A distanza di tanti anni e di un successo che sembra non finire mai, ci viene da chiedere quale sia il suo segreto, che cosa ancora oggi ci conquista del suo personaggio- icona. Maigret non è un semplice investigatore e non sognatevi di paragonarlo a Sherlock Holmes per l’uso della pipa. Un indizio non è una prova, men che mai in questo caso. Perché il successo di Simenon è tutto nello stravolgimento che compie rispetto al “giallo” anglosassone: non si chiede chi sia l’assassino, ma che cosa ci sia dietro il suo gesto, quale siano le ragioni che conducono al reato. Lo scrittore francese Pierre Assouline parlando della riedizione dei libri di Maigret in Francia ha detto: «Dovrebbero essere pubblicati con una fascia con su scritto: la condizione umana… e pazienza se il titolo esiste già». Il riferimento è al romanzo di André Malraux, ma il suggerimento è non solo suggestivo, ma puntuale: l’esatta fotografia del valore delle investigazioni di Maigret. Non la ricerca a tutti i costi di un colpevole, non i colpi di scena che partono dal presupposto che tutto sia corrotto, che tutti siano assassini senza presunzione di innocenza. Il mondo descritto da Simenon è sottilmente diverso, tragicamente diverso: è la descrizione di un luogo in cui il male non è lontano dal bene, non perché tutto è marcio, ma perché il confine è sottile, il buono e il cattivo si mescolano. All’autore non interessa la ricerca del colpevole, del capro espiatorio, interessa capire la società, gli esseri umani, chi siamo noi, tutti noi. Sarà, forse, una forzatura ma non si può non paragonare questa attenzione alla condizione umana nella sua complessità, a ciò che siamo diventati oggi: la ricerca spasmodica di un colpevole, la sua condanna senza processo, l’idea di una colpa ineluttabile che nessuna espiazione potrà mai lenire.

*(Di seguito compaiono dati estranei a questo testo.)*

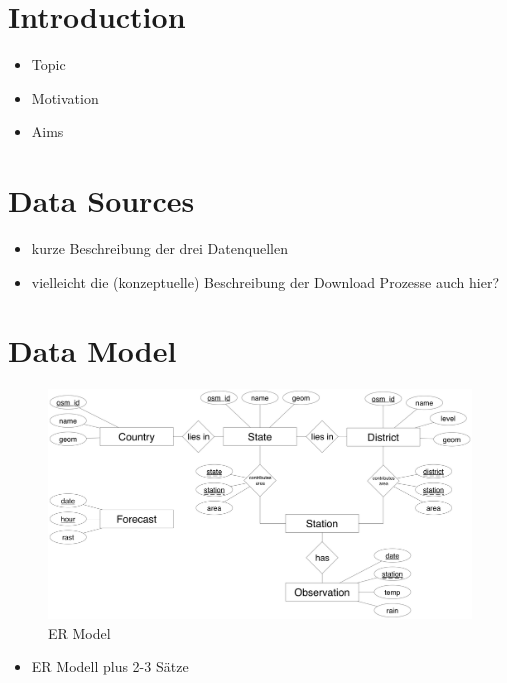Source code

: \section{Introduction}\label{introduction}

\begin{itemize}
\itemsep1pt\parskip0pt
\item
  Topic
\item
  Motivation
\item
  Aims
\end{itemize}

\section{Data Sources}\label{data-sources}

\begin{itemize}
\itemsep1pt\parskip0pt
\item
  kurze Beschreibung der drei Datenquellen
\item
  vielleicht die (konzeptuelle) Beschreibung der Download Prozesse auch
  hier?
\end{itemize}

\section{Data Model}\label{data-model}

\begin{figure}[htbp]
\centering
\includegraphics{pictures/er-model.jpg}
\caption{ER Model}
\end{figure}

\begin{itemize}
\itemsep1pt\parskip0pt
\item
  ER Modell plus 2-3 Sätze
\end{itemize}

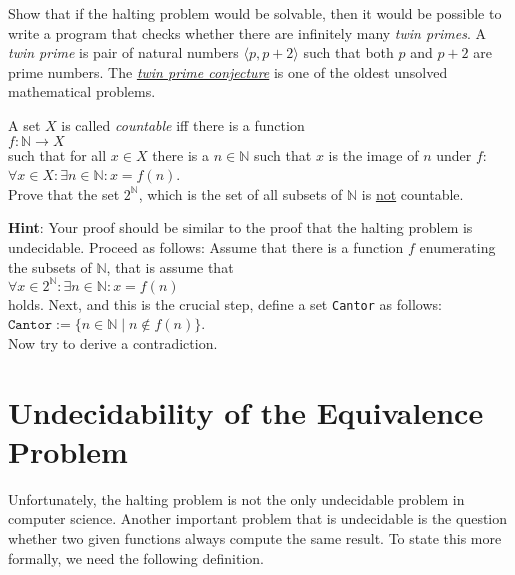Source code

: \exercise
Show that if the halting problem would be solvable, then it would be possible to write a program that checks
whether there are infinitely many \emph{twin primes}.  A \emph{twin prime} is pair of natural numbers
$\langle p, p + 2 \rangle$ such that both $p$ and $p+2$ are prime numbers.  
The \href{http://en.wikipedia.org/wiki/Twin_prime_conjecture}{\emph{twin prime conjecture}} is one
of the oldest unsolved mathematical problems.

\exercise
A set $X$ is called \emph{countable}  iff there is a function 
\\[0.2cm]
\hspace*{1.3cm}
 $f: \mathbb{N} \rightarrow X$ 
\\[0.2cm]
such that for all $x\in X$ there is a $n \in \mathbb{N}$ such that $x$ is the image of
$n$ under $f$: 
\\[0.2cm]
\hspace*{1.3cm} $\forall x \in X: \exists n \in \mathbb{N}: x = f(n)$.
\\[0.2cm]
Prove that the set $2^\mathbb{N}$, which is the set of all subsets of $\mathbb{N}$ is \underline{not} countable. 

\vspace*{0.2cm}

\noindent
\textbf{Hint}:  Your proof should be similar to the proof that the halting problem is undecidable. 
Proceed as follows:
Assume that there is a function $f$ enumerating the subsets of $\mathbb{N}$, that is assume that 
\\[0.2cm]
\hspace*{1.3cm}
$\forall x \in 2^\mathbb{N}: \exists n \in \mathbb{N}: x = f(n)$
\\[0.2cm]
holds.  Next, and this is the crucial step, define a set \texttt{Cantor} as follows:
\\[0.2cm]
\hspace*{1.3cm} $\mathtt{Cantor} := \bigl\{ n \in \mathbb{N} \mid n \notin f(n) \bigr\}$.
\\[0.2cm]
Now try to derive a contradiction.  



\section[The Equivalence Problem]{Undecidability of the Equivalence Problem}
Unfortunately, the halting problem is not the only undecidable problem in computer science.  Another
important problem that is undecidable is the question whether two given functions always compute the
same result.  To state this more formally, we need the following definition.


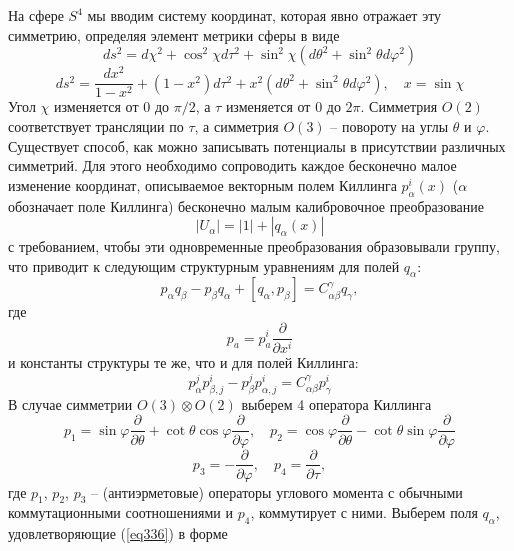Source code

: \documentclass[12pt]{article}
\theoremstyle{definition}
\begin{document}
На сфере $S^4$ мы вводим систему координат, которая явно отражает эту симметрию, определяя элемент метрики сферы в виде
\begin{equation}
    ds^2=d\chi^2+\cos^2\chi d\tau^2+\sin^2\chi(d\theta^2+\sin^2\theta d\varphi^2)
\end{equation}
\begin{equation}
    ds^2=\frac{dx^2}{1-x^2}+(1-x^2)d\tau^2+x^2(d\theta^2+\sin^2\theta d\varphi^2),\quad x=\sin\chi
\end{equation}
Угол $\chi$ изменяется от $0$ до $\pi/2$, а $\tau$ изменяется от $0$ до $2\pi$. Симметрия $O(2)$ соответствует трансляции по $\tau$, а симметрия $O(3)$ -- повороту на углы $\theta$ и $\varphi$.\\
Существует способ, как можно записывать потенциалы в присутствии различных симметрий. Для этого необходимо сопроводить каждое бесконечно малое изменение координат, описываемое векторным полем Киллинга $p^i_\alpha(x)$ ($\alpha$ обозначает поле Киллинга) бесконечно малым калибровочное преобразование
\begin{equation}
    |U_\alpha|=|1|+|q_\alpha(x)|
\end{equation}
с требованием, чтобы эти одновременные преобразования образовывали группу, что приводит к следующим структурным уравнениям для полей $q_\alpha$:
\begin{equation}\label{eq336}
    p_\alpha q_\beta-p_\beta q_\alpha+[q_\alpha,p_\beta]=C_{\alpha\beta}^\gamma q_\gamma,
\end{equation}
где
\begin{equation}
    p_a=p^i_a\frac{\partial}{\partial x^i}
\end{equation}
и константы структуры те же, что и для полей Киллинга:
\begin{equation}
    p_\alpha^jp_{\beta,j}^i-p_\beta^jp_{\alpha,j}^i=C_{\alpha\beta}^\gamma p_\gamma^i
\end{equation}
В случае симметрии $O(3)\otimes O(2)$ выберем 4 оператора Киллинга
\begin{equation}
    p_1=\sin\varphi\frac{\partial}{\partial\theta}+\cot\theta\cos\varphi\frac{\partial}{\partial\varphi},\quad p_2=\cos\varphi\frac{\partial}{\partial\theta}-\cot\theta\sin\varphi\frac{\partial}{\partial\varphi}
\end{equation}
\begin{equation}
    p_3=-\frac{\partial}{\partial\varphi},\quad p_4=\frac{\partial}{\partial\tau},
\end{equation}
где $p_1$, $p_2$, $p_3$ -- (антиэрметовые) операторы углового момента с обычными коммутационными соотношениями и $p_4$, коммутирует с ними. Выберем поля $q_\alpha$, удовлетворяющие (\ref{eq336}) в форме
\end{document}
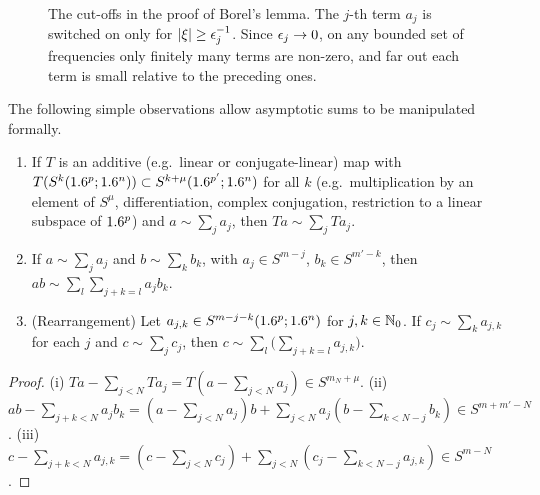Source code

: \begin{figure}[htbp]
\centering
{}
\caption{The cut-offs in the proof of Borel's lemma. The $j$-th term $a_j$ is switched on
only for $\abs\xi\ge\eps_j^{-1}$. Since $\eps_j\to0$, on any bounded set of frequencies
only finitely many terms are non-zero, and far out each term is small relative to the
preceding ones.}
\label{euclidean:fig:borel}
\end{figure}

The following simple observations allow asymptotic sums to be manipulated
formally.

\begin{lemma}\label{euclidean:lem:asymptotic-manip}
  \begin{enumerate}[label=\textup{(\roman*)}]
  \item If $T$ is an additive \textup{(}e.g.\ linear or conjugate-linear\textup{)} map
    with $T(S^{k}(\R^p;\R^n))\subset S^{k+\mu}(\R^{p'};\R^{n})$ for all
    $k$ \textup{(}e.g.\ multiplication by an element of $S^\mu$,
    differentiation, complex conjugation, restriction to a linear subspace of
    $\R^p$\textup{)} and $a\sim\sum_ja_j$, then $Ta\sim\sum_jTa_j$.
  \item If $a\sim\sum_ja_j$ and $b\sim\sum_kb_k$, with $a_j\in S^{m-j}$,
    $b_k\in S^{m'-k}$, then $ab\sim\sum_l\sum_{j+k=l}a_jb_k$.
  \item \textup{(Rearrangement)} Let $a_{j,k}\in S^{m-j-k}(\R^p;\R^n)$ for
    $j,k\in\N_0$. If $c_j\sim\sum_ka_{j,k}$ for each $j$ and
    $c\sim\sum_jc_j$, then $c\sim\sum_l\bigl(\sum_{j+k=l}a_{j,k}\bigr)$.
  \end{enumerate}
\end{lemma}
\begin{proof}
  (i) $Ta-\sum_{j<N}Ta_j=T(a-\sum_{j<N}a_j)\in S^{m_N+\mu}$.
  (ii) $ab-\sum_{j+k<N}a_jb_k=(a-\sum_{j<N}a_j)b+\sum_{j<N}a_j(b-\sum_{k<N-j}b_k)
  \in S^{m+m'-N}$.
  (iii) $c-\sum_{j+k<N}a_{j,k}=(c-\sum_{j<N}c_j)+\sum_{j<N}(c_j-\sum_{k<N-j}a_{j,k})
  \in S^{m-N}$.
\end{proof}

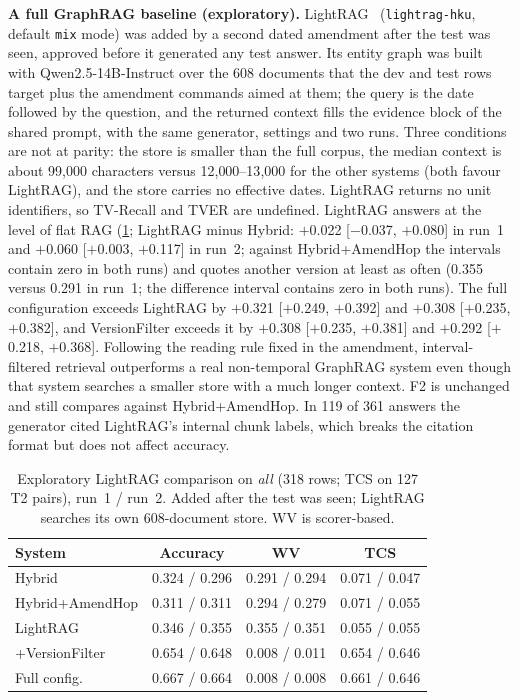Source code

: \documentclass[conference]{IEEEtran}
\newcommand{\sys}[1]{\textsf{#1}}
\begin{document}
\textbf{A full GraphRAG baseline (exploratory).} LightRAG~\cite{guo2025lightrag} (\texttt{lightrag-hku}, default \texttt{mix} mode) was added by a second dated amendment after the test was seen, approved before it generated any test answer. Its entity graph was built with Qwen2.5-14B-Instruct over the 608 documents that the dev and test rows target plus the amendment commands aimed at them; the query is the date followed by the question, and the returned context fills the evidence block of the shared prompt, with the same generator, settings and two runs. Three conditions are not at parity: the store is smaller than the full corpus, the median context is about 99{,}000 characters versus 12{,}000--13{,}000 for the other systems (both favour LightRAG), and the store carries no effective dates. LightRAG returns no unit identifiers, so TV-Recall and TVER are undefined. LightRAG answers at the level of flat RAG (\cref{tab:lightrag}; LightRAG minus \sys{Hybrid}: $+$0.022 [$-$0.037, $+$0.080] in run~1 and $+$0.060 [$+$0.003, $+$0.117] in run~2; against \sys{Hybrid+AmendHop} the intervals contain zero in both runs) and quotes another version at least as often (0.355 versus 0.291 in run~1; the difference interval contains zero in both runs). The full configuration exceeds LightRAG by $+$0.321 [$+$0.249, $+$0.392] and $+$0.308 [$+$0.235, $+$0.382], and \sys{VersionFilter} exceeds it by $+$0.308 [$+$0.235, $+$0.381] and $+$0.292 [$+$0.218, $+$0.368]. Following the reading rule fixed in the amendment, interval-filtered retrieval outperforms a real non-temporal GraphRAG system even though that system searches a smaller store with a much longer context. F2 is unchanged and still compares against \sys{Hybrid+AmendHop}. In 119 of 361 answers the generator cited LightRAG's internal chunk labels, which breaks the citation format but does not affect accuracy.

\begin{table}[t]
\centering
\caption{Exploratory LightRAG comparison on \textit{all} (318 rows; TCS on 127 T2 pairs), run~1 / run~2. Added after the test was seen; LightRAG searches its own 608-document store. WV is scorer-based.}
\label{tab:lightrag}
\setlength{\tabcolsep}{3pt}
\footnotesize
\begin{tabular}{@{}l c c c@{}}
\toprule
System & Accuracy & WV & TCS \\
\midrule
Hybrid & 0.324 / 0.296 & 0.291 / 0.294 & 0.071 / 0.047 \\
Hybrid+AmendHop & 0.311 / 0.311 & 0.294 / 0.279 & 0.071 / 0.055 \\
LightRAG & 0.346 / 0.355 & 0.355 / 0.351 & 0.055 / 0.055 \\
+VersionFilter & 0.654 / 0.648 & 0.008 / 0.011 & 0.654 / 0.646 \\
Full config. & 0.667 / 0.664 & 0.008 / 0.008 & 0.661 / 0.646 \\
\bottomrule
\end{tabular}
\end{table}
\end{document}
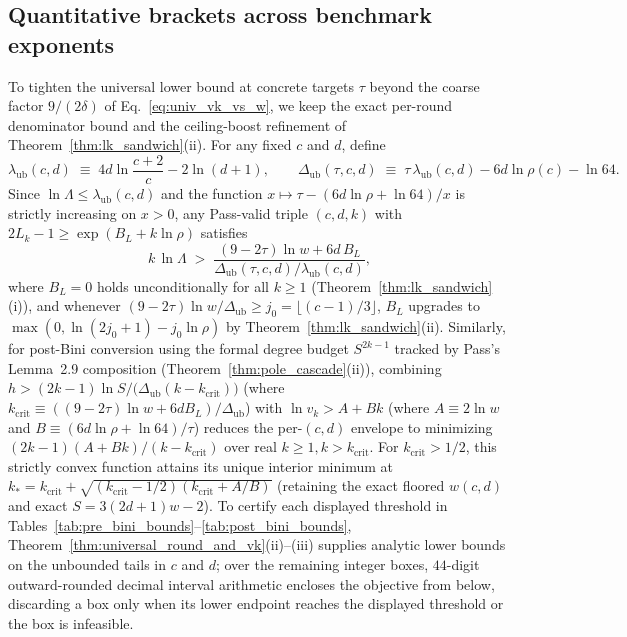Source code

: \documentclass[11pt,a4paper]{article}
\theoremstyle{plain}
\theoremstyle{definition}
\theoremstyle{remark}
\begin{document}
\subsection{Quantitative brackets across benchmark exponents}
\label{subsec:quantitative_tables}

To tighten the universal lower bound at concrete targets $\tau$ beyond the coarse factor $9/(2\delta)$ of Eq.~\eqref{eq:univ_vk_vs_w}, we keep the exact per-round denominator bound and the ceiling-boost refinement of Theorem~\ref{thm:lk_sandwich}(ii). For any fixed $c$ and $d$, define
\begin{equation}
    \lambda_{\mathrm{ub}}(c, d) \;\equiv\; 4d\ln\frac{c + 2}{c} - 2\ln(d + 1), \qquad \Delta_{\mathrm{ub}}(\tau, c, d) \;\equiv\; \tau\,\lambda_{\mathrm{ub}}(c, d) - 6d\ln\rho(c) - \ln 64 .
    \label{eq:sharp_denom}
\end{equation}
Since $\ln\Lambda \le \lambda_{\mathrm{ub}}(c, d)$ and the function $x \mapsto \tau - (6d\ln\rho + \ln 64)/x$ is strictly increasing on $x > 0$, any Pass-valid triple $(c, d, k)$ with $2 L_k - 1 \ge \exp(B_L + k\ln\rho)$ satisfies
\begin{equation}
    k\,\ln\Lambda \;>\; \frac{(9 - 2\tau)\ln w + 6d\,B_L}{\Delta_{\mathrm{ub}}(\tau, c, d) / \lambda_{\mathrm{ub}}(c, d)} ,
    \label{eq:sharp_k_lnLam_lb}
\end{equation}
where $B_L = 0$ holds unconditionally for all $k \ge 1$ (Theorem~\ref{thm:lk_sandwich}(i)), and whenever $(9 - 2\tau)\ln w / \Delta_{\mathrm{ub}} \ge j_0 = \lfloor (c - 1)/3 \rfloor$, $B_L$ upgrades to $\max(0, \ln(2 j_0 + 1) - j_0\ln\rho)$ by Theorem~\ref{thm:lk_sandwich}(ii). Similarly, for post-Bini conversion using the formal degree budget $S^{2k - 1}$ tracked by Pass's Lemma~2.9 composition (Theorem~\ref{thm:pole_cascade}(ii)), combining $h > (2k - 1)\ln S / \bigl(\Delta_{\mathrm{ub}}(k - k_{\mathrm{crit}})\bigr)$ (where $k_{\mathrm{crit}} \equiv ((9 - 2\tau)\ln w + 6d B_L)/\Delta_{\mathrm{ub}}$) with $\ln v_k > A + B k$ (where $A \equiv 2\ln w$ and $B \equiv (6d\ln\rho + \ln 64)/\tau$) reduces the per-$(c, d)$ envelope to minimizing $(2k - 1)(A + B k)/(k - k_{\mathrm{crit}})$ over real $k \ge 1, k > k_{\mathrm{crit}}$. For $k_{\mathrm{crit}} > 1/2$, this strictly convex function attains its unique interior minimum at $k_* = k_{\mathrm{crit}} + \sqrt{(k_{\mathrm{crit}} - 1/2)(k_{\mathrm{crit}} + A/B)}$ (retaining the exact floored $w(c, d)$ and exact $S = 3(2d + 1)w - 2$). To certify each displayed threshold in Tables~\ref{tab:pre_bini_bounds}--\ref{tab:post_bini_bounds}, Theorem~\ref{thm:universal_round_and_vk}(ii)--(iii) supplies analytic lower bounds on the unbounded tails in $c$ and $d$; over the remaining integer boxes, $44$-digit outward-rounded decimal interval arithmetic encloses the objective from below, discarding a box only when its lower endpoint reaches the displayed threshold or the box is infeasible.
\end{document}
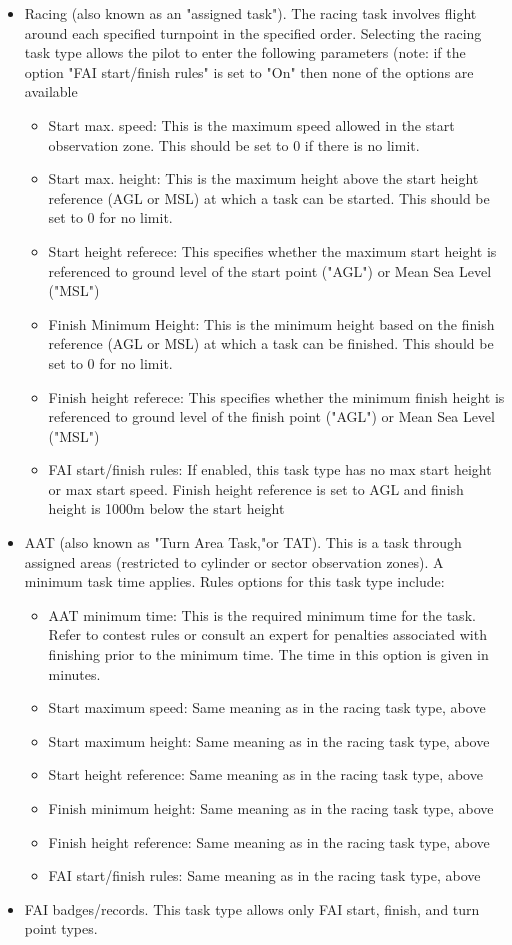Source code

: \begin{itemize}
    \item Racing (also known as an "assigned task").  The racing task involves flight around each specified turnpoint in the specified order.  Selecting the racing task type allows the pilot to enter the following parameters (note: if the option "FAI start/finish rules" is set to "On" then none of the options are available %
\begin{itemize}
    \item Start max. speed: This is the maximum speed allowed in the start observation zone.  This should be set to 0 if there is no limit.
		\item Start max. height: This is the maximum height above the start height reference (AGL or MSL) at which a task can be started.  This  should be set to 0 for no limit.
	\item Start height referece: This specifies whether the maximum start height is referenced to ground level of the start point ("AGL") or Mean Sea Level ("MSL")
	\item Finish Minimum Height: This is the minimum height based on the finish reference (AGL or MSL) at which a task can be finished.  This should be set to 0 for no limit.
	\item Finish height referece: This specifies whether the minimum finish height is referenced to ground level of the finish point ("AGL") or Mean Sea Level ("MSL")
	\item FAI start/finish rules: If enabled, this task type has no max start height or max start speed.  Finish height reference is set to AGL and finish height is 1000m below the start height %
\end{itemize}
\item AAT (also known as "Turn Area Task,"or TAT).  This is a task through assigned areas (restricted to cylinder or sector observation zones).  A minimum task time applies.  Rules options for this task type include:
\begin{itemize}
    \item AAT minimum time:  This is the required minimum time for the task.  Refer to contest rules or consult an expert for penalties associated with finishing prior to the minimum time.  The time in this option is given in minutes.
	\item Start maximum speed: Same meaning as in the racing task type, above
	\item Start maximum height: Same meaning as in the racing task type, above
	\item Start height reference: Same meaning as in the racing task type, above
	\item Finish minimum height: Same meaning as in the racing task type, above
	\item Finish height reference: Same meaning as in the racing task type, above
	\item FAI start/finish rules: Same meaning as in the racing task type, above
\end{itemize}
\item FAI badges/records.  This task type allows only FAI start, finish, and turn point types.
\end{itemize}

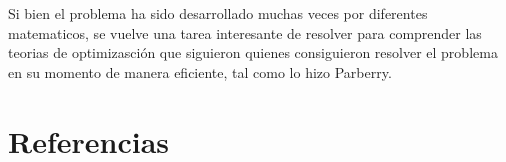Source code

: \documentclass[journal, 10pt]{IEEEtran}
\begin{document}
Si bien el problema ha sido desarrollado muchas veces por diferentes matematicos, se vuelve una tarea interesante de resolver para comprender las teorias de optimizasci\'on que siguieron quienes consiguieron resolver el problema en su momento de manera eficiente, tal como lo hizo Parberry.








\section{Referencias}


\end{document}
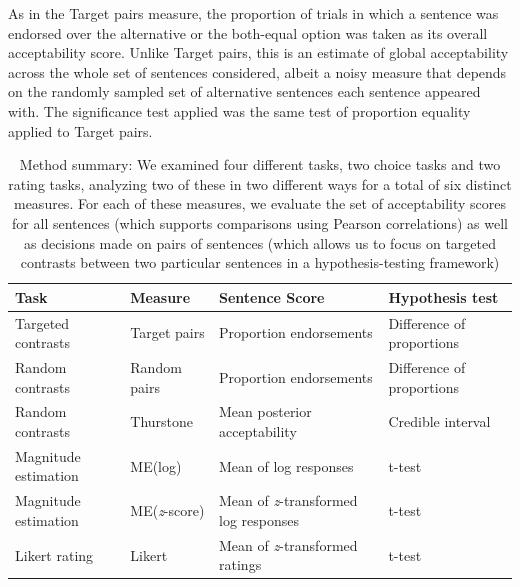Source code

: \documentclass[doc]{apa6}
\newcommand{\targchoice}{{\sc Target pairs}}
\newcommand{\rndchoice}{{\sc Random pairs}}
\newcommand{\MElog}{{\sc ME{(log)}}}
\newcommand{\MEz}{{\sc ME{({\it z}-score)}}}
\newcommand{\thurstone}{{\sc Thurstone}}
\newcommand{\likert}{{\sc Likert}}
\newcommand{\choicetask}{choice task}
\newcommand{\ratingtask}{rating task}
\begin{document}
As in the \targchoice{} measure, the proportion of trials in which a sentence was endorsed over the alternative or the both-equal option was taken as its overall acceptability score. Unlike \targchoice, this is an estimate of global acceptability across the whole set of sentences considered, albeit a noisy measure that depends on the randomly sampled set of alternative sentences each sentence appeared with.
The significance test applied was the same test of proportion equality applied to \targchoice.


\begin{table}[t]
\begin{adjustwidth}{-2cm}{}
\begin{small}
\begin{tabular}{llll}
Task & Measure & Sentence Score & Hypothesis test \\
\hline
Targeted contrasts &\targchoice{} &Proportion endorsements & Difference of proportions\\ %
Random contrasts & \rndchoice{} & Proportion endorsements & Difference of proportions\\
Random contrasts & \thurstone{} & Mean posterior acceptability & Credible interval\\%
Magnitude estimation & \MElog{} & Mean of log responses & t-test\\
Magnitude estimation & \MEz{} & Mean of {\it z}-transformed log responses & t-test\\
Likert rating & \likert{} & Mean of {\it z}-transformed ratings & t-test\\
\end{tabular}
\caption{\small{Method summary: We examined four different tasks, two {\choicetask}s and two {\ratingtask}s, analyzing two of these in two different ways for a total of six distinct measures. For each of these measures, we evaluate the set of acceptability scores for all sentences (which supports comparisons using Pearson correlations) as well as decisions made on pairs of sentences (which allows us to focus on targeted contrasts between two particular sentences in a hypothesis-testing framework)}}
\label{tab:methods}
\end{small}
\end{adjustwidth}
\end{table}
\end{document}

E’ il vulnus del processo mediatico, del giustizialismo, della cultura che vede nella punizione non l’occasione per una rieducazione, per un cambiamento, ma l’occasione mancata per buttare per sempre la chiave. L’esatto contrario di Maigret, del nostro Maigret, interpretato in maniera magistrale da Gino Cervi: lo stesso Simenon ammise che di tutti gli interpreti era quello che più si avvicinava all’idea che lui aveva del personaggio.

Lo sceneggiato italiano era diretto da Mario Landi, che a un certo punto iniziò a comparire fugacemente in scena come faceva Alfred Hitchcock. Durò quattro stagioni dal 1964 al 1972 e tra i delegati alla produzione per la Rai c’era niente meno che Andrea Camilleri, che partecipò anche alla stesura della sceneggiatura. In tutto 35 puntate per ascolti che ancora oggi sono record: l’ultima catturò davanti al piccolo schermo 18 milioni di persone, quando ancora la tv non era in tutte le case. Quell’anno anche Simenon decide di lasciar riposare il suo personaggio e manda alle stampe l’addio Maigret e il Signor Charles. In Italia l’ultima puntata è Maigret in pensione: Gino Cervi, ormai troppo anziano per continuare le sue inchieste, nella scena finale stappa una bottiglia di vino. È l’inizio per lui di una nuova vita, per noi il monito che dietro un giallo c’è sempre la vita, cioè noi.